Cette ancienne passionnée de Grands prix de Formule 1 au temps des belles années Prost, « au grand dam de mes parents », et qui se levait en pleine nuit pour suivre les épreuves des Jeux olympiques, été comme hiver, a toujours abordé le marketing sportif comme une activité business. Sa carrière la mène à faire des aller-retour entre des mondes plus « corporate » et le milieu sportif.
Elle met à plat la stratégie de revenus des 24 heures du Mans, d’un grand nombre d’organisations sportives, gère le financement de grands événements… et débarque avec un CV en béton à Londres. Un véritable ovni aux yeux des Anglo-saxons, se souvient-elle, avouant même ressentir à l’époque une forme d’exclusion « parce qu’ils considèrent que ce sont eux les rois du marketing sportif, mais il y a de très bons Français et des Françaises dans ce domaine », insiste-t-elle.
La force de l’éducation
Être une femme dans un monde de testostérones. Pas toujours facile, mais Nathalie semble avoir été armée dès son enfance pour y faire face. Originaire des Ardennes, aînée d’une fratrie de trois enfants, cette fille d’un couple de professeurs prend très vite conscience des possibilités qu’offrent l’indépendance financière et l’autonomie de manière générale, grâce à son éducation.
Son père lui apprend à conceptualiser, structurer sa pensée pour être capable de porter des sujets avec assurance. « Quand j’étais petite, il m’a toujours encouragée à faire des exposés ». Pas d’internet à l’époque. Les grandes feuilles de papier sur lesquelles elle colle des images découpées dans des livres font l’affaire.
C’est important d’aider et d’accompagner avec bienveillance, notamment des femmes, car elles ont parfois du mal à crever le plafond de verreNathalie Nénon-Zimmermann
Elle prend goût à cet exercice qui, au fil du temps, lui confère « une force énorme. Dans mes fonctions où je suis souvent la seule femme autour de la table, ça me permet d’avoir cette présence et cette confiance en moi pour défendre des idées », poursuit Nathalie, qui croit beaucoup en la notion de rôle modèle. « Il y a beaucoup de choses qui passent par la transmission. Ça fait vraiment partie des choses qui me tiennent à cœur », et qui ont débuté lorsqu’elle était directrice générale chez Kantar à Londres.
« L’important dans la vie, c’est d’oser »
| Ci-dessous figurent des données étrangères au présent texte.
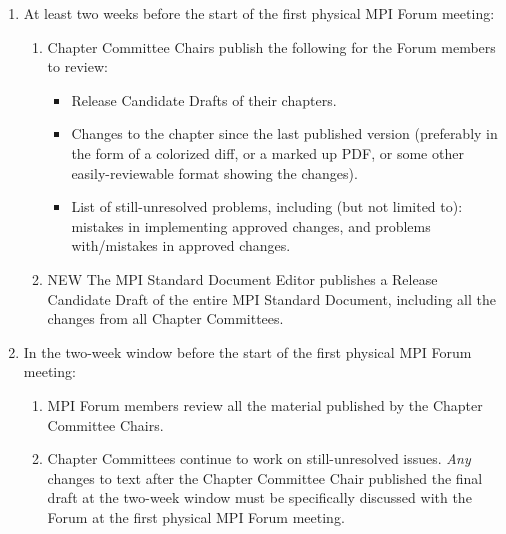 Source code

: {{\begin{enumerate}
\item At least two weeks before the start of the first physical MPI
  Forum meeting:
  \begin{enumerate}
  \item Chapter Committee Chairs publish the following for the Forum
    members to review:
    \begin{itemize}
      \item Release Candidate Drafts of their chapters.
      \item Changes to the chapter since the last published version
        (preferably in the form of a colorized diff, or a marked up
        PDF, or some other easily-reviewable format showing the
        changes).
      \item List of still-unresolved problems, including (but not
        limited to): mistakes in implementing approved changes, and
        problems with/mistakes in approved changes.
    \end{itemize}
  \item {\Huge NEW} The MPI Standard Document Editor publishes a
    Release Candidate Draft of the entire MPI Standard Document,
    including all the changes from all Chapter Committees.
  \end{enumerate}

\item In the two-week window before the start of the first physical
  MPI Forum meeting:
  \begin{enumerate}
  \item MPI Forum members review all the material published by the
    Chapter Committee Chairs.
  \item Chapter Committees continue to work on still-unresolved
    issues.  {\em Any} changes to text after the Chapter Committee
    Chair published the final draft at the two-week window must be
    specifically discussed with the Forum at the first physical MPI
    Forum meeting.
  \end{enumerate}


\end{enumerate}}}
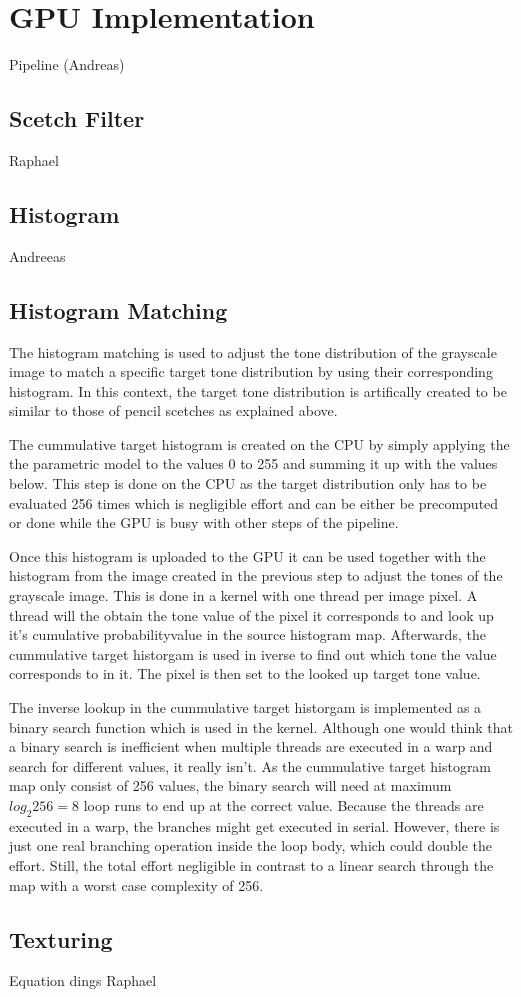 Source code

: \section{GPU Implementation} \label{gpu-implementation}
Pipeline (Andreas)

\subsection{Scetch Filter}
Raphael
\subsection{Histogram}
Andreeas
\subsection{Histogram Matching}
The histogram matching is used to adjust the tone distribution of the 
grayscale image to match a specific target tone distribution by using
their corresponding histogram. In this context, the target tone
distribution is artifically created to be similar to those of pencil
scetches as explained above.

The cummulative target histogram is created on the CPU by simply applying
the the parametric model to the values 0 to 255 and summing it up with
the values below.
This step is done on the CPU as the target distribution only has to
be evaluated 256 times which is negligible effort and can be either be
precomputed or done while the GPU is busy with other steps of the pipeline.

Once this histogram is uploaded to the GPU it can be used together with
the histogram from the image created in the previous step to adjust the
tones of the grayscale image. This is done in a kernel with one thread
per image pixel. A thread will the obtain the tone value of the pixel
it corresponds to and look up it's cumulative probabilityvalue in
the source histogram map.
Afterwards, the cummulative target historgam is used in iverse to find
out which tone the value corresponds to in it. The pixel is then set to
the looked up target tone value.

The inverse lookup in the cummulative target historgam is implemented
as a binary search function which is used in the kernel. Although
one would think that a binary search is inefficient when multiple threads
are executed in a warp and search for different values, it really isn't.
As the cummulative target histogram map only consist of 256 values,
the binary search will need at maximum $log_2 256=8$ loop runs to end
up at the correct value. Because the threads are executed in a warp,
the branches might get executed in serial. However, there is just one 
real branching operation inside the loop body, which could double the
effort. Still, the total effort negligible in contrast to a linear search
through the map with a worst case complexity of 256.

\subsection{Texturing}
Equation dings Raphael
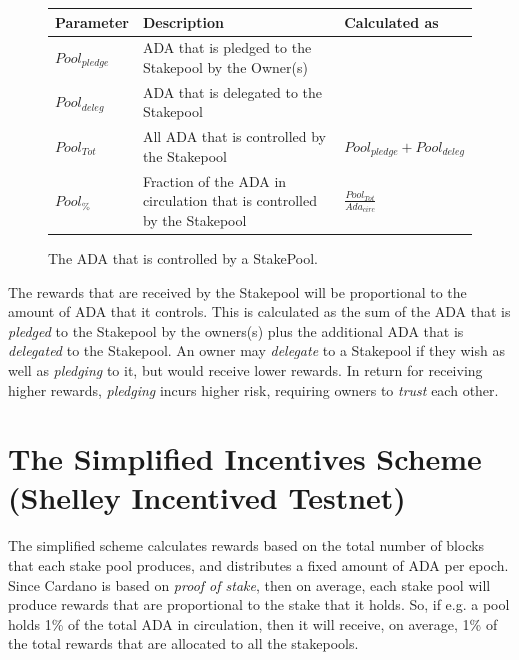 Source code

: \documentclass[11pt,a4paper,dvipsnames,twosided,final]{article}
\newcommand{\ada}{ADA{}}
\newcommand{\cardano}[1]{Cardano}
\begin{document}
\begin{figure}[h!]
\begin{center}
\begin{tabular}{||l|p{9cm}|l||}
  \hline \hline
\textbf{Parameter} & \textbf{Description} & \textbf{Calculated as} \\\hline
{\color{red} ${Pool}_\textit{pledge}$} & {\color{red} \ada{} that is pledged to the Stakepool by the Owner(s)} & \\\hline
{\color{blue} ${Pool}_\textit{deleg}$} & {\color{blue}  \ada{} that is delegated to the Stakepool} & \\\hline
${Pool}_{Tot}$ & All \ada{} that is controlled by the Stakepool & ${Pool}_\textit{pledge} + {Pool}_\textit{deleg}$ \\\hline
${Pool}_\%$ & Fraction of the \ada{} in circulation that is controlled by the Stakepool & {\large $\frac{{Pool}_{Tot}}{{Ada}_{circ}}$} \\\hline
  \hline
\end{tabular}
\end{center}
\caption{The \ada{} that is controlled by a StakePool.}
\end{figure}

\noindent
The rewards that are received by the Stakepool will be proportional to the amount of \ada{} that it controls.
This is calculated as the sum of the \ada{} that is \emph{pledged} to the Stakepool by the owners(s) plus
the additional \ada{} that is \emph{delegated} to the Stakepool.  An owner may \emph{delegate} to a Stakepool if
they wish as well as \emph{pledging} to it, but would receive lower rewards.  In return for receiving
higher rewards, \emph{pledging} incurs higher risk, requiring owners to \emph{trust} each other.


\clearpage
\section{The Simplified Incentives Scheme (Shelley Incentived Testnet)}
\label{sec:testnet}

The simplified scheme calculates rewards based on the total number of blocks that each stake pool produces,
and distributes a fixed amount of \ada{} per epoch.
Since \cardano{} is based on \emph{proof of stake}, then on average, each stake pool will produce
rewards that are proportional to the stake that it holds.  So, if e.g. a pool holds 1\% of the total
\ada{} in circulation, then it will receive, on average, 1\% of the total rewards that are allocated to all the
stakepools.
\end{document}
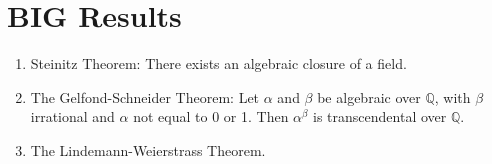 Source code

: \documentclass[12pt]{article}
\theoremstyle{definition}
\begin{document}
\section{BIG Results}

\begin{enumerate}
\item Steinitz Theorem: There exists an algebraic closure of a field.
\item The Gelfond-Schneider Theorem: Let $\alpha$ and $\beta$ be algebraic over $\mathbb{Q}$, with $\beta$ irrational and $\alpha$ not equal to 0 or 1. Then $\alpha^{\beta}$ is transcendental over $\mathbb{Q}$.

\item The Lindemann-Weierstrass Theorem.
\end{enumerate}
\end{document}
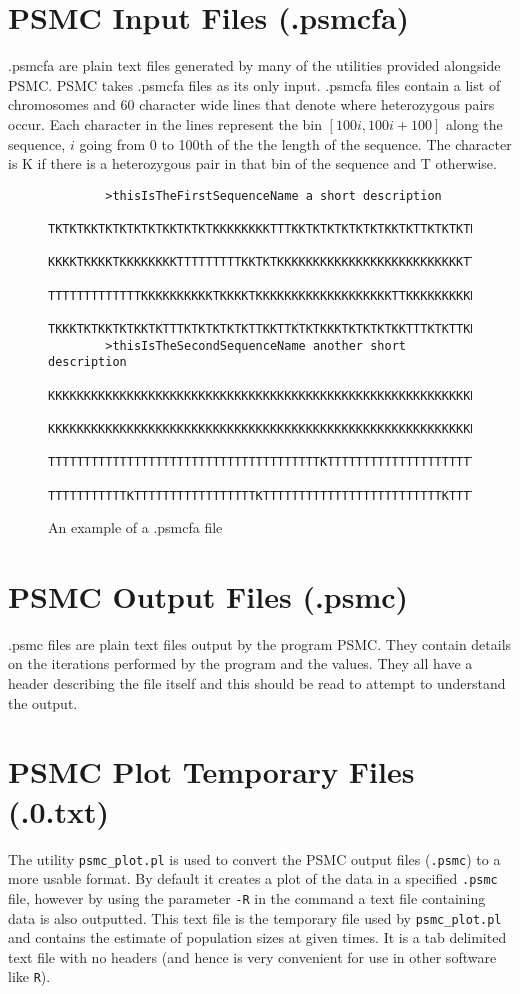 \documentclass[a4]{article}
\begin{document}
\section{PSMC Input Files (.psmcfa)}
	.psmcfa are plain text files generated by many of the utilities provided alongside PSMC. PSMC takes .psmcfa files as its only input. .psmcfa files contain a list of chromosomes and 60 character wide lines that denote where heterozygous pairs occur. Each character in the lines represent the bin  $[100i,100i+100]$ along the sequence, $i$ going from 0 to 100th of the the length of the sequence. The character is K if there is a heterozygous pair in that bin of the sequence and T otherwise.
	\begin{figure}[h]
		\begin{lstlisting}
		>thisIsTheFirstSequenceName a short description
		TKTKTKKTKTKTKTKTKKTKTKTKKKKKKKKTTTKKTKTKTKTKTKTKKTKTTKTKTKTK
		KKKKTKKKKTKKKKKKKKTTTTTTTTTKKTKTKKKKKKKKKKKKKKKKKKKKKKKKKKTT
		TTTTTTTTTTTTTKKKKKKKKKKTKKKKTKKKKKKKKKKKKKKKKKKKTTKKKKKKKKKK
		TKKKTKTKKTKTKKTKTTTKTKTKTKTKTTKKTTKTKTKKKTKTKTKTKKTTTKTKTTKK
		>thisIsTheSecondSequenceName another short description
		KKKKKKKKKKKKKKKKKKKKKKKKKKKKKKKKKKKKKKKKKKKKKKKKKKKKKKKKKKKK
		KKKKKKKKKKKKKKKKKKKKKKKKKKKKKKKKKKKKKKKKKKKKKKKKKKKKKKKKKKKK
		TTTTTTTTTTTTTTTTTTTTTTTTTTTTTTTTTTTTTTKTTTTTTTTTTTTTTTTTTTTT
		TTTTTTTTTTTKTTTTTTTTTTTTTTTTTKTTTTTTTTTTTTTTTTTTTTTTTTTKTTTT
		\end{lstlisting}
		\caption{An example of a .psmcfa file}
	\end{figure}
	
\section{PSMC Output Files (.psmc)}
	.psmc files are plain text files output by the program PSMC. They contain details on the iterations performed by the program and the values. They all have a header describing the file itself and this should be read to attempt to understand the output.

\section{PSMC Plot Temporary Files (.0.txt)}
	The utility \verb|psmc_plot.pl| is used to convert the PSMC output files (\verb|.psmc|) to a more usable format. By default it creates a plot of the data in a specified \verb|.psmc| file, however by using the parameter \verb|-R| in the command a text file containing data is also outputted. This text file is the temporary file used by \verb|psmc_plot.pl| and contains the estimate of population sizes at given times. It is a tab delimited text file with no headers (and hence is very convenient for use in other software like \verb|R|). 
\end{document}
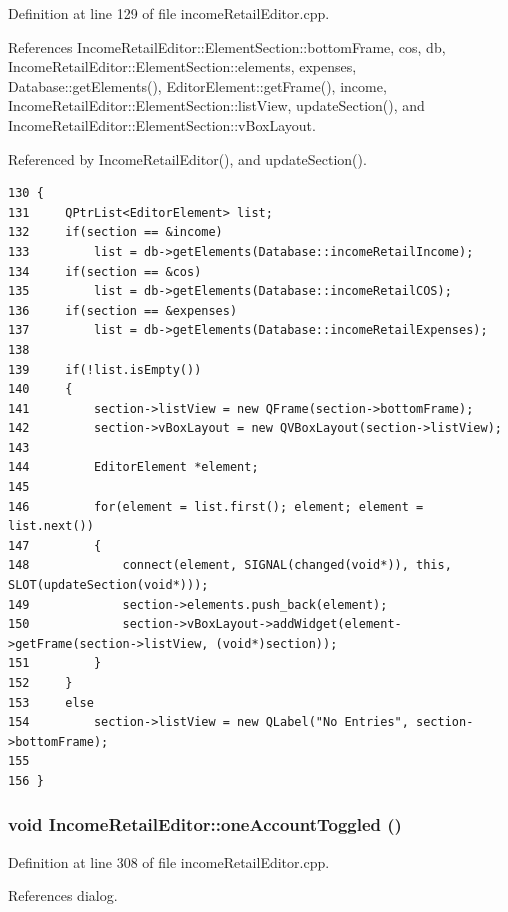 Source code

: Definition at line 129 of file income\-Retail\-Editor.cpp.

References Income\-Retail\-Editor::Element\-Section::bottom\-Frame, cos, db, Income\-Retail\-Editor::Element\-Section::elements, expenses, Database::get\-Elements(), Editor\-Element::get\-Frame(), income, Income\-Retail\-Editor::Element\-Section::list\-View, update\-Section(), and Income\-Retail\-Editor::Element\-Section::v\-Box\-Layout.

Referenced by Income\-Retail\-Editor(), and update\-Section().

\footnotesize\begin{verbatim}130 {
131     QPtrList<EditorElement> list;
132     if(section == &income)
133         list = db->getElements(Database::incomeRetailIncome);
134     if(section == &cos)
135         list = db->getElements(Database::incomeRetailCOS);
136     if(section == &expenses)
137         list = db->getElements(Database::incomeRetailExpenses);
138     
139     if(!list.isEmpty())
140     {
141         section->listView = new QFrame(section->bottomFrame);
142         section->vBoxLayout = new QVBoxLayout(section->listView);
143         
144         EditorElement *element;
145         
146         for(element = list.first(); element; element = list.next())
147         {
148             connect(element, SIGNAL(changed(void*)), this, SLOT(updateSection(void*)));
149             section->elements.push_back(element);
150             section->vBoxLayout->addWidget(element->getFrame(section->listView, (void*)section));
151         }
152     }
153     else
154         section->listView = new QLabel("No Entries", section->bottomFrame);
155     
156 }
\end{verbatim}\normalsize 


\hypertarget{classIncomeRetailEditor_k5}{
\subsubsection[oneAccountToggled]{\setlength{\rightskip}{0pt plus 5cm}void Income\-Retail\-Editor::one\-Account\-Toggled ()}}
\label{classIncomeRetailEditor_k5}


Definition at line 308 of file income\-Retail\-Editor.cpp.

References dialog.

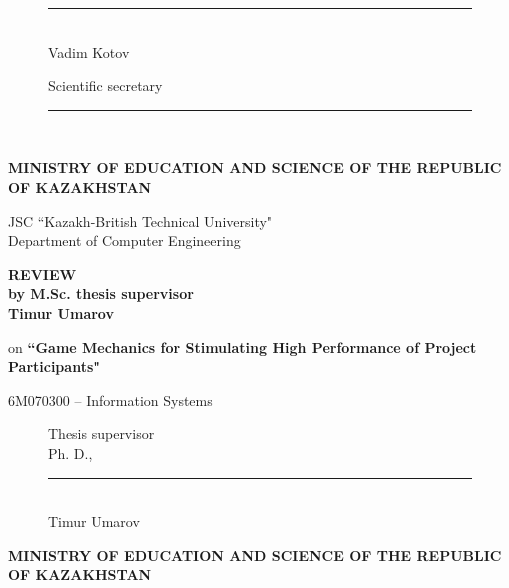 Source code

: \begin{titlepage}
\begin{figure}[ht]
\begin{minipage}[t]{0.5\linewidth}
				\rule{13em}{0.4pt}\\
				Vadim Kotov\\
			\end{minipage}
			\begin{minipage}[t]{0.5\linewidth}
				Scientific secretary\\

				\rule{13em}{0.4pt}\\
			\end{minipage}
		\end{figure}
		
		\pagebreak

	\begin{centering}
		{\bf{\MakeUppercase{Ministry of education and science of the republic of Kazakhstan}}

		\vspace{14pt}

		JSC ``Kazakh-British Technical University"\\
		Department of Computer Engineering}
       \vspace{14pt}

		{\bf
		\MakeUppercase{Review}\\
		by M.Sc. thesis supervisor\\
		Timur Umarov
		}

		\vspace{14pt}
		
		on 	{\bf``Game Mechanics for Stimulating High Performance of Project Participants"}
		
		\vspace{14pt}
		
		6M070300 -- Information Systems

	\end{centering}
    
    

		\begin{figure}[ht]
			\begin{minipage}[t]{0.5\linewidth}
				Thesis supervisor\\
				Ph. D.,

				\rule{13em}{0.4pt}\\
				Timur Umarov\\
			\end{minipage}
		\end{figure}
		
		\pagebreak

	\begin{centering}
		{\bf{\MakeUppercase{Ministry of education and science of the republic of Kazakhstan}}}


\end{centering}
\end{titlepage}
D’ailleurs, avec une casquette plus discrète, avec humilité, elle accompagne de manière bénévole des femmes entrepreneures dans leur parcours professionnel. « Qu’est-ce qui est le plus rare et précieux aujourd’hui ? C’est le temps et l’attention que l’on peut donner ? C’est important d’aider et d’accompagner avec bienveillance, notamment des femmes, car elles ont parfois du mal à crever le plafond de verre, afin qu’elles puissent avoir confiance et donner le meilleur d’elles-mêmes ». Elle-même a été mentorée à son retour dans la capitale, après onze ans passés de l’autre côté de la Manche.
Il y a beaucoup de choses qui passent par la transmission. Ça fait vraiment partie des choses qui me tiennent à cœurNathalie Nénon-Zimmermann
Reconnectée au tissu économique français, elle s’investit chez Paris Initiative Entreprise (PIE) émanation de France Initiative, parce qu’elle part du principe « qu’il faut donner aux gens les moyens de se développer ! Pour moi la solidarité c’est ça, ce n’est pas faire à la place des gens. Le dicton chinois qui dit : « apprends à pêcher plutôt que de donner le poisson ». Je suis dans cette logique », poursuit la directrice générale adjointe de l’OM. « Je crois que l’important dans la vie, c’est d’oser, c’est d’essayer. Forcément, on peut se tromper, tomber, mais il faut se dire que ce n’est pas grave et se relever ».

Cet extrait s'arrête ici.